As predicted in our post of January 23rd, Intel is to out-source Atom. The reasons are very simple, Atom has to be a low margin part as it competes for slots in end-user products now costing around $400 but expected to decline to $100-200 within a year.
Intel likes to build its own processors, but its fabs are so expensive that they require high margin products to justify the expense of building them, operating them and investing in the process R&D which the fabs use.
Putting the Atom out to foundry with TSMC will remove the manufacturing and process R&D overhead. At the same time, TSMC, in a downturn at the foundries as IDMs reduce their foundry business, is no doubt happy to offer Intel a good price.

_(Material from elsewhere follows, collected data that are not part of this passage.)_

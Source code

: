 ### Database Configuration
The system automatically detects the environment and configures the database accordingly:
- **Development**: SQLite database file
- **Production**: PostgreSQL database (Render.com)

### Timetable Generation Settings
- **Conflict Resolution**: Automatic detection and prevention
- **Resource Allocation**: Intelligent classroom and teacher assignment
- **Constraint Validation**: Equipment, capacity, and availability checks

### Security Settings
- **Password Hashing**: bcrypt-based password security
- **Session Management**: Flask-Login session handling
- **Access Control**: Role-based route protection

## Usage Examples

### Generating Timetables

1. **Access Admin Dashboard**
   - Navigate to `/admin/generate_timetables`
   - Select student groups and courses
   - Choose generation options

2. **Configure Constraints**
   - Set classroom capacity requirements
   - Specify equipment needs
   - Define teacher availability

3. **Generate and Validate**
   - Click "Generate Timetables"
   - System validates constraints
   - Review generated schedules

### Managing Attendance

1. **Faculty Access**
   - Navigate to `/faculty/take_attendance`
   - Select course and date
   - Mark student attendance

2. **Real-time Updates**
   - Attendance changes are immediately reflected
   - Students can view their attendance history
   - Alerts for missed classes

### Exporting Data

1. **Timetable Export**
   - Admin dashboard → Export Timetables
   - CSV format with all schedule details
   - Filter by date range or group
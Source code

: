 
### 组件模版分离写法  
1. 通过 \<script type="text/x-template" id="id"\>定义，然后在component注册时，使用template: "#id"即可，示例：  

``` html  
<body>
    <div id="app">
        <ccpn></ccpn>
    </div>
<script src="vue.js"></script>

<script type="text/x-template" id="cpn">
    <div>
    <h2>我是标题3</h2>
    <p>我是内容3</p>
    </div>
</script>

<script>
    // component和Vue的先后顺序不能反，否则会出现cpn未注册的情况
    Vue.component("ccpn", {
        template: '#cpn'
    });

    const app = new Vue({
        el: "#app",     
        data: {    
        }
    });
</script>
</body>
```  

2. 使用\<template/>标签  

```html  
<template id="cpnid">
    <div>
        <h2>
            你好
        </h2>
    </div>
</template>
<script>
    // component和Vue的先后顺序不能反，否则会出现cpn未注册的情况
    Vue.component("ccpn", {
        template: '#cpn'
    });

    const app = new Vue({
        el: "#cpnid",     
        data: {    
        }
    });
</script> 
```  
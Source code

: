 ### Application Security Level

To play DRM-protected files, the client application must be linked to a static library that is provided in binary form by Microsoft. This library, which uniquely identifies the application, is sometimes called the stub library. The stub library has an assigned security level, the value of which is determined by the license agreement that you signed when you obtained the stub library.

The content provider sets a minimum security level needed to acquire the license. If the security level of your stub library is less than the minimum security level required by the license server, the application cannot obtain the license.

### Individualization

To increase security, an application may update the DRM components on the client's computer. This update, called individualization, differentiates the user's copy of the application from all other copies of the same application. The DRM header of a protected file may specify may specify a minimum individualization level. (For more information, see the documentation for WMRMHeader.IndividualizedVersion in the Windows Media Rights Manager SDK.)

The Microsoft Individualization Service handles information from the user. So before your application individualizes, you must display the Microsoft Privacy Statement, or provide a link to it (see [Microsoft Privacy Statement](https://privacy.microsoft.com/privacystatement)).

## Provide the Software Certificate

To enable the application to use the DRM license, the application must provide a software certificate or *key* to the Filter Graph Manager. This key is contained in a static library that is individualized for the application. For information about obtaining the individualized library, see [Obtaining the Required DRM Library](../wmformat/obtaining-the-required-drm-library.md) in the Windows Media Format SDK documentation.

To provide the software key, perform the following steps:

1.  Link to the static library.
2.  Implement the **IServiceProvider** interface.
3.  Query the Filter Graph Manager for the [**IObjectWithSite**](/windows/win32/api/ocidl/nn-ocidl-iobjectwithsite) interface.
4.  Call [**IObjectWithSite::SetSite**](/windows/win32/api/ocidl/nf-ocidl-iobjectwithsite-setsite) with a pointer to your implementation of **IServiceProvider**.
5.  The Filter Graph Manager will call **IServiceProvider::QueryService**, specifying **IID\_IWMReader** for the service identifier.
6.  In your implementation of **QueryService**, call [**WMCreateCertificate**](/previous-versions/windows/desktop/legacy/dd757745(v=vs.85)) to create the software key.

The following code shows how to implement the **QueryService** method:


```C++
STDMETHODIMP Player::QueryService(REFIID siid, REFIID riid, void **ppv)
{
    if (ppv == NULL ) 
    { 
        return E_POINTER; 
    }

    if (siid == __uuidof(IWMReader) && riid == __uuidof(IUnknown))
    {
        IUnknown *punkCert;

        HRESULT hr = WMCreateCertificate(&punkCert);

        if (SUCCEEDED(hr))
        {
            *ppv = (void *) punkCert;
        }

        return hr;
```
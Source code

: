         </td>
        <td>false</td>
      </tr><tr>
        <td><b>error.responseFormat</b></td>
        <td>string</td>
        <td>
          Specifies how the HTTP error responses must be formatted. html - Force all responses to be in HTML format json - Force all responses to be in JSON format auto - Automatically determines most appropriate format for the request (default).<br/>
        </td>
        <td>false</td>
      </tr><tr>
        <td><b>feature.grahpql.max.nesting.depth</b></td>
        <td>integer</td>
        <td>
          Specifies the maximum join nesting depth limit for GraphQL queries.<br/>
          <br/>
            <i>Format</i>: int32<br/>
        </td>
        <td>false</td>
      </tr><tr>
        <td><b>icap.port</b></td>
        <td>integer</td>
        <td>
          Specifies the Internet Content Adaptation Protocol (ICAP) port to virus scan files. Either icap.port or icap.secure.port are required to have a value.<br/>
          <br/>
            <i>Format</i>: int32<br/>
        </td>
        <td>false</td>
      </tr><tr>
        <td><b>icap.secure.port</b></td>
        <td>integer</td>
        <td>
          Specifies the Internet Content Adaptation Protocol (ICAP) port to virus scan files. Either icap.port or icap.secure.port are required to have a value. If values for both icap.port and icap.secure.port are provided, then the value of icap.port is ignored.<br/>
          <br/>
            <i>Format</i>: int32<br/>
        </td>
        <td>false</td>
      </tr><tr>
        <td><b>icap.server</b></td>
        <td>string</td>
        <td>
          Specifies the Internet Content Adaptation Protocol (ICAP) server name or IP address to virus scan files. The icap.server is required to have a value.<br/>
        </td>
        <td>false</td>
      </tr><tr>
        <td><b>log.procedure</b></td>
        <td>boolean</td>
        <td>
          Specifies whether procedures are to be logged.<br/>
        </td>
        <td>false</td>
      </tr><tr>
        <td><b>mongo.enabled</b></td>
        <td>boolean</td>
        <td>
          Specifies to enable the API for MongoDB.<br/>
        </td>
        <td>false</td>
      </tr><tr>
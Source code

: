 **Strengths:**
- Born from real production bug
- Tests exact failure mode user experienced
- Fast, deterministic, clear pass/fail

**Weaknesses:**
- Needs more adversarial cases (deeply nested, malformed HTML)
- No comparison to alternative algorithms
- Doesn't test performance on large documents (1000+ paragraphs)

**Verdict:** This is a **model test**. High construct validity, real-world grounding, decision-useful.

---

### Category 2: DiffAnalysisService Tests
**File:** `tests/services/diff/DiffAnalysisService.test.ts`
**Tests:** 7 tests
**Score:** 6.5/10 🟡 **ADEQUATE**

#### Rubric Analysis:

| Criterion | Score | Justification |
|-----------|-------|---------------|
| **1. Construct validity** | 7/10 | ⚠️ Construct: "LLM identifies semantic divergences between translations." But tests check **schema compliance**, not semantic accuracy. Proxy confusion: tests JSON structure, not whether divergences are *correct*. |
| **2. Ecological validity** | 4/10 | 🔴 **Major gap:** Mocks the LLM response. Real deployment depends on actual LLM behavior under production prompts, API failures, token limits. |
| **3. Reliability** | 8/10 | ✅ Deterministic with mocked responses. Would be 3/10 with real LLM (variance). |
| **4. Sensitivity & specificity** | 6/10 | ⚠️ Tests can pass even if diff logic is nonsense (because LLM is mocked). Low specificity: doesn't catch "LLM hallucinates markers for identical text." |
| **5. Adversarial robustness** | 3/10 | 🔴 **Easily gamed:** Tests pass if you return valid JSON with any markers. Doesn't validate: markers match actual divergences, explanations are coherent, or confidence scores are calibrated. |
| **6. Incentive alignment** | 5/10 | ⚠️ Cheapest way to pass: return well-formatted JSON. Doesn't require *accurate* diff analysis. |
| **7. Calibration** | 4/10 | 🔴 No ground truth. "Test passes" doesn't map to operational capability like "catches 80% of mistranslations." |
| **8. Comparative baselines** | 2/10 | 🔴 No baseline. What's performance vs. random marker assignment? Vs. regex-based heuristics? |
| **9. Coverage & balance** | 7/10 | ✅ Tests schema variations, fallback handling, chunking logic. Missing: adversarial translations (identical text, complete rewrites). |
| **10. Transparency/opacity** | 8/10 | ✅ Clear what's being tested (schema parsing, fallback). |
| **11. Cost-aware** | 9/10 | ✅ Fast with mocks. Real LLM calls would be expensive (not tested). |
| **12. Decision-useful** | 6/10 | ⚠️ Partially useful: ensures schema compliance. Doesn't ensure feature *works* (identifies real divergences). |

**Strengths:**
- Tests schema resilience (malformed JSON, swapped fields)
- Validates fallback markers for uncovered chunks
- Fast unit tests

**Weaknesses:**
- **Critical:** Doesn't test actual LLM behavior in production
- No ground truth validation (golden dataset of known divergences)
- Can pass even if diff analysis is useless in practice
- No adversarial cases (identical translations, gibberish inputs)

So Intel will get its Atoms at a price which will allow it compete with the $20 BOMs being offered by the likes of Freescale and Qualcomm who are competing with the Atom for netbook slots.
There is another, possible reason why Intel is out-sourcing its parts. Intel traditionally can't do low power, it has always buili its ICs for speed. TSMC, which makes low-power chips for the wireless people like Qualcomm, can make low-power chips. That could be a major motivator for Intel going to TSMC.
The significance is that Intel is going outside for leading edge processes. In the past it has put parts out to foundry, like the PC chip-sets which TSMC makes for Intel, which don't require leading edge process technology.
Now it's going for leading edge foundry. But it's the same leading edge foundry as its rivals will be using.
So Intel will not be able to claim for this particular product line, as it has claimed in the past, that it will get to new process nodes faster than anyone else.

Woah, I can't find this info anywhere else - except for a few people speculating. Is this a scoop, are the others late, or did this entry go live before NDA expiry by mistake? :) I guess if this disappears in a minute, I'll have my answer, hehe.
Highly unlikely. Intel is already the low cost producer, the design is tightly coupled with Intel's process, it's already very low power, Intel has lots of capacity and this product has great margins.
Thanks, Anonymous, we'll see
Arun, according to my sources, Intel will announce this, officially, tomorrow morning, Santa Clara time.
Considering the die size, Intel probably gets about 2400 good die per wafer, or about $1 die cost. Packaging and test would still leave it well below $5. You think it has bad margins and they have to go to an outside supplier to play in the $20 market?
Do the math.
Thanks Ephud, the cost may not be the only reason but, for whatever the reasons are, Intel will announce it is out-sourcing Atom to TSMC tomorrow.